▶ **Problem to solve**: Using the records below, transcribe word for word the stretch from the line that contains "Unit test skeleton" through the line that contains "### 6. Review Workflow", both end lines included, and nothing else.

▶ **Material for this exercise**:
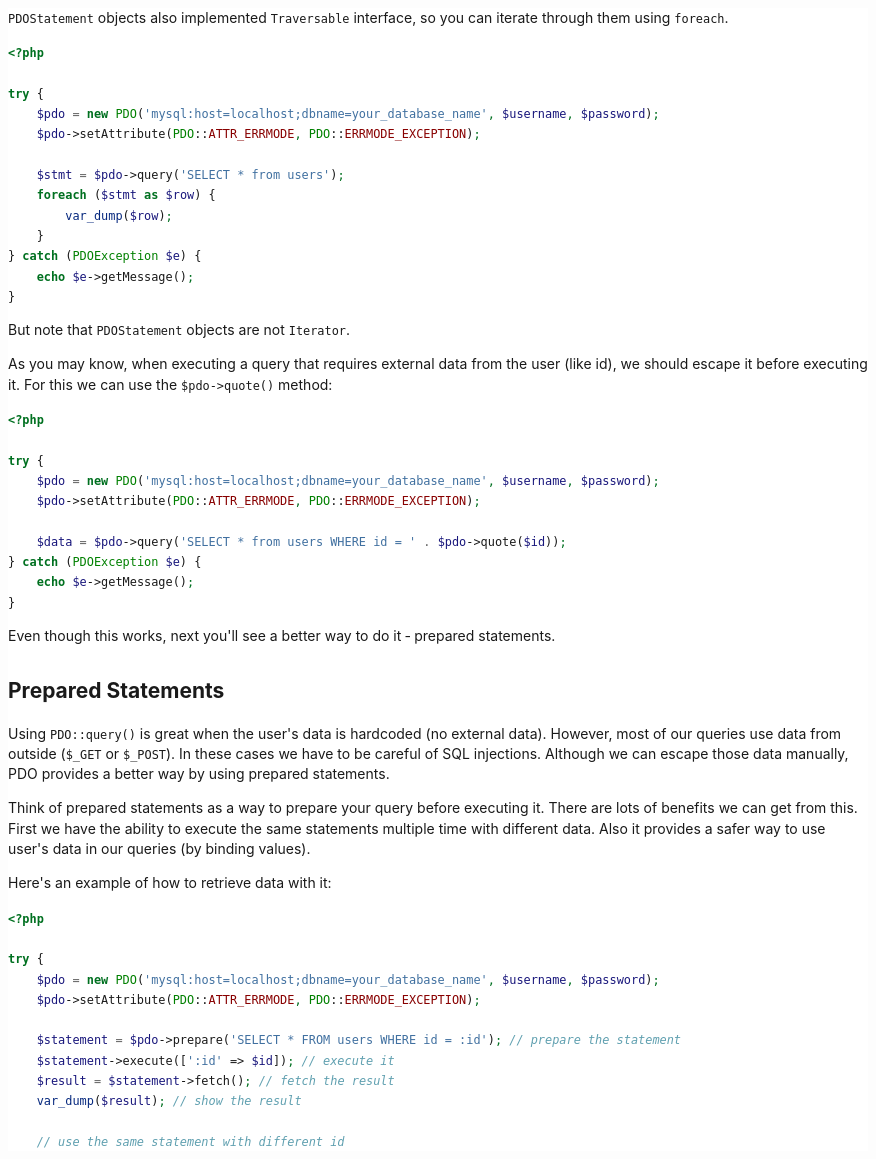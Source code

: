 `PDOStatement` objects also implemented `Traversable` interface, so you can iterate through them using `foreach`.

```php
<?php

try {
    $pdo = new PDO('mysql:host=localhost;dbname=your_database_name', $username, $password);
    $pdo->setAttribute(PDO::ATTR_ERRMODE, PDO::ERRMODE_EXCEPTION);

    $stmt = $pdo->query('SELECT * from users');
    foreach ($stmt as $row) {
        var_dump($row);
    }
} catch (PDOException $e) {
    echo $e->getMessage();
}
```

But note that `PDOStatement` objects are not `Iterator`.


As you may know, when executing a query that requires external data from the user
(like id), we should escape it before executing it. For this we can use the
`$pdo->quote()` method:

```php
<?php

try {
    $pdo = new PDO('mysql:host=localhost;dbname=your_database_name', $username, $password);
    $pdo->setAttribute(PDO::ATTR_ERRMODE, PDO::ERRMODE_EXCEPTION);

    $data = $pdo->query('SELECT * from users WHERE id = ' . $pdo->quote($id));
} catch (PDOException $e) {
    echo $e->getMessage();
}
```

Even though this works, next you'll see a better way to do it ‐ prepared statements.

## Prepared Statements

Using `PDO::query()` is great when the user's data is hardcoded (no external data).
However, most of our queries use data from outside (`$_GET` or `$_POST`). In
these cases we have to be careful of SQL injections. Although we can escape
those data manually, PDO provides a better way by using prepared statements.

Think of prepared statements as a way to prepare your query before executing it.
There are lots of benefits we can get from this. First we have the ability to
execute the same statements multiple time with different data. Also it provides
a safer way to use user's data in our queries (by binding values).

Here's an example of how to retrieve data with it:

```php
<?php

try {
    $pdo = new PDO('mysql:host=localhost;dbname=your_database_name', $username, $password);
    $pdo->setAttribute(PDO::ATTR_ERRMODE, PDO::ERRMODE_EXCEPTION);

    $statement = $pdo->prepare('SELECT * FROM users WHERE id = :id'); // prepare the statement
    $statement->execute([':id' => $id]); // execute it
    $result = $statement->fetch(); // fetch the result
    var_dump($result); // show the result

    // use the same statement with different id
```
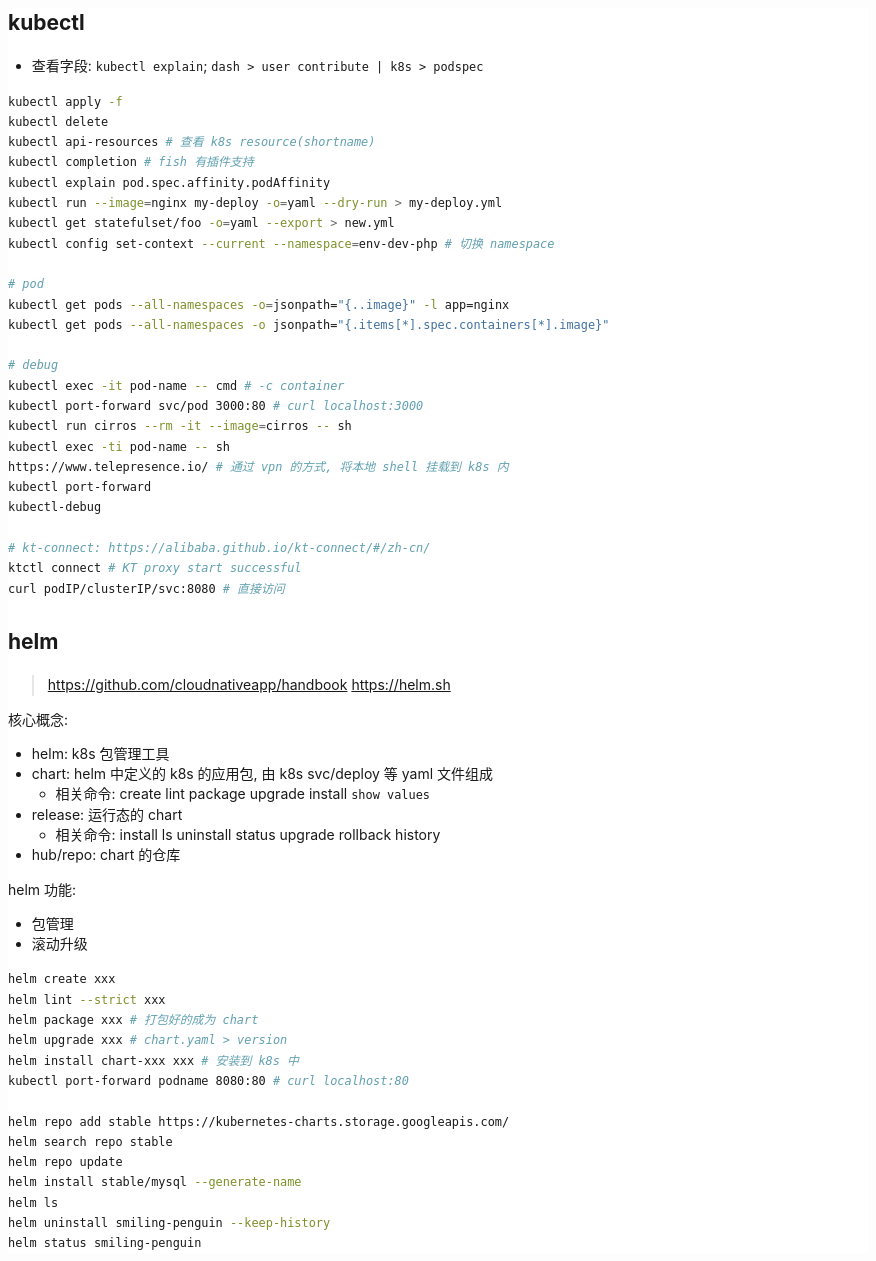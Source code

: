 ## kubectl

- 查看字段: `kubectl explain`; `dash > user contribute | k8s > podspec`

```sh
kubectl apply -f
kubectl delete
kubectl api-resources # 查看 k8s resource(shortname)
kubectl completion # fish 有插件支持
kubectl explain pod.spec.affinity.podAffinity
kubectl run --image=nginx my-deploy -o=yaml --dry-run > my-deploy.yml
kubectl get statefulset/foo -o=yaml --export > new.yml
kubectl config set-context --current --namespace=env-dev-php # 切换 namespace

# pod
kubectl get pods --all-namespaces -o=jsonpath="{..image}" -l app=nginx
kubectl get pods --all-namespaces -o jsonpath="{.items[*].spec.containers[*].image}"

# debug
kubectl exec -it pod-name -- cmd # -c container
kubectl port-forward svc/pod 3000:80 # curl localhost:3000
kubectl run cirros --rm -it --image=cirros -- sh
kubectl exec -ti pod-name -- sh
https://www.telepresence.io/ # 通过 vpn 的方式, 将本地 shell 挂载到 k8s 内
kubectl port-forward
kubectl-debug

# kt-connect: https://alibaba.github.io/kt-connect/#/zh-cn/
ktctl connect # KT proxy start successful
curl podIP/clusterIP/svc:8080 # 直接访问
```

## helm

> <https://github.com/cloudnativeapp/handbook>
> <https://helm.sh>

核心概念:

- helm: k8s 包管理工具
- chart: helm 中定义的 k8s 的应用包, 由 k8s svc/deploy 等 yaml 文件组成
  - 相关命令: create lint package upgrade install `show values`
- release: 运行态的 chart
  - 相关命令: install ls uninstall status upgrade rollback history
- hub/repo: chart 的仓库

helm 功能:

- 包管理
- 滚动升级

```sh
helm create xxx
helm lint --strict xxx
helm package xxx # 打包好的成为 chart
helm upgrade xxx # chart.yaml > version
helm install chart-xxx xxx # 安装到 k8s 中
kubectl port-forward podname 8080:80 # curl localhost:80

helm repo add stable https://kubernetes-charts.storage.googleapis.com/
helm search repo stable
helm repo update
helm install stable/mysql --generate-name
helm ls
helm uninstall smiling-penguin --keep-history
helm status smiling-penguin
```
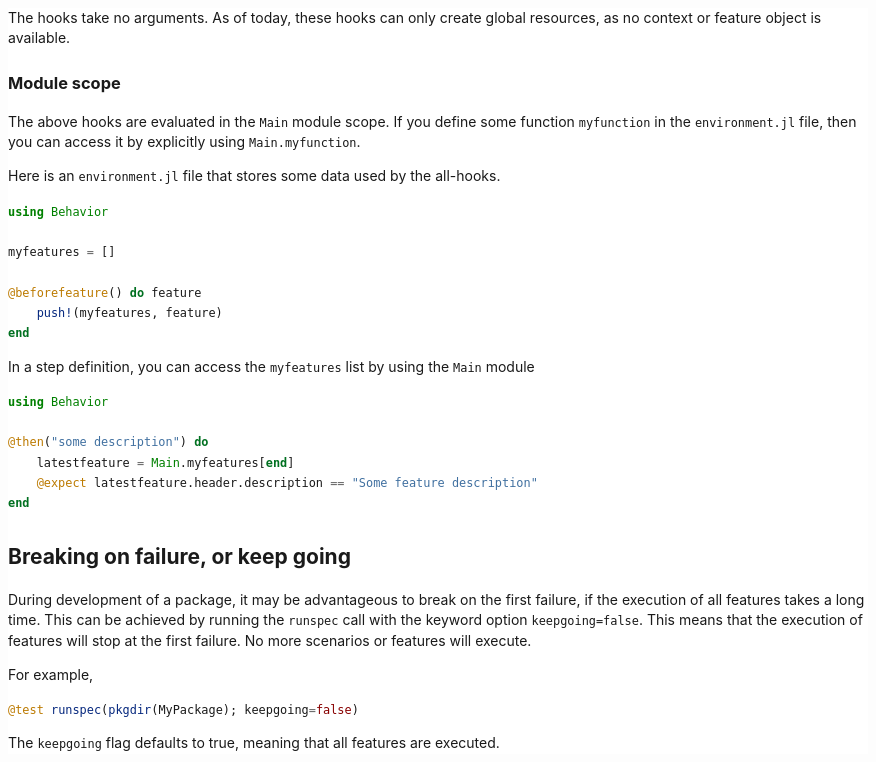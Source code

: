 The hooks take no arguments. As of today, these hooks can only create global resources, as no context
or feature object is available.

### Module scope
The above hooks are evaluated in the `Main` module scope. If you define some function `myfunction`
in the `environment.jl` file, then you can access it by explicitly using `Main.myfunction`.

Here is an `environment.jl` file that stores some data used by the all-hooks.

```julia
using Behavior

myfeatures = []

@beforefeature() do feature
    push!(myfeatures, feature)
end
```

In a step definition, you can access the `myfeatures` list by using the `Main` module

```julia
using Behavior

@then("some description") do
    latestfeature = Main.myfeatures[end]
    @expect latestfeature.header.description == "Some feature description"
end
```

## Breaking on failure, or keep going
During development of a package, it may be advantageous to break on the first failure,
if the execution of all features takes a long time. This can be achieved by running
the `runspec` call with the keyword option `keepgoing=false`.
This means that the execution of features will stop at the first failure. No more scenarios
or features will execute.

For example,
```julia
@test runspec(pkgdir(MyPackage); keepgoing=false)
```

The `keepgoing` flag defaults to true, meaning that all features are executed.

...

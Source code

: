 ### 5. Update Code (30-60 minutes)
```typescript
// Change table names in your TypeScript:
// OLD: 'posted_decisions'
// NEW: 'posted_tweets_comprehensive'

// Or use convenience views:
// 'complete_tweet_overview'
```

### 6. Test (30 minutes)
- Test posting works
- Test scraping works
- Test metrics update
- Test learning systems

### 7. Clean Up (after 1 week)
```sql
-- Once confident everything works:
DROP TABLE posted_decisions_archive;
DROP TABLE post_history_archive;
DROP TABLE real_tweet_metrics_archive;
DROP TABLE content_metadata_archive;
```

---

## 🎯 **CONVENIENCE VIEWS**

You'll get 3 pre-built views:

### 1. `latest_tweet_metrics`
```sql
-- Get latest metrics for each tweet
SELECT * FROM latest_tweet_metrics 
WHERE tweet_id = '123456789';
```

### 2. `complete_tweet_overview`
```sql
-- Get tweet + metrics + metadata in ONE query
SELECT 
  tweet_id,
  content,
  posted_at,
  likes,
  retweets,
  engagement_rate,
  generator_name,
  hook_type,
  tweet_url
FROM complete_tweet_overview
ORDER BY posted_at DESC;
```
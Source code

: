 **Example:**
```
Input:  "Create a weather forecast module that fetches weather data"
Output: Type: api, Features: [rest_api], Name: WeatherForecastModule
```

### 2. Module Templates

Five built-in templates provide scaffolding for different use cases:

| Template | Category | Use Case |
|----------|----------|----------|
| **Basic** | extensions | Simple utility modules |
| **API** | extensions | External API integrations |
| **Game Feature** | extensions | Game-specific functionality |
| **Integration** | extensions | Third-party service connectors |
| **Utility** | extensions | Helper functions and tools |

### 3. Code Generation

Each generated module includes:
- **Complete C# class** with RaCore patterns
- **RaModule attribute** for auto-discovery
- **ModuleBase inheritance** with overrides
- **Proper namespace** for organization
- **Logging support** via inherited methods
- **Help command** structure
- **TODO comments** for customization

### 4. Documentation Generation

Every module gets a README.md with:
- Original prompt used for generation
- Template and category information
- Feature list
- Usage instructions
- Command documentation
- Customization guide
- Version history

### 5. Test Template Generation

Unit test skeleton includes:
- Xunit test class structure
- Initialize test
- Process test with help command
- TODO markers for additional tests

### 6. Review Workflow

▶ **Result of this task**:
Unit test skeleton includes:
- Xunit test class structure
- Initialize test
- Process test with help command
- TODO markers for additional tests

### 6. Review Workflow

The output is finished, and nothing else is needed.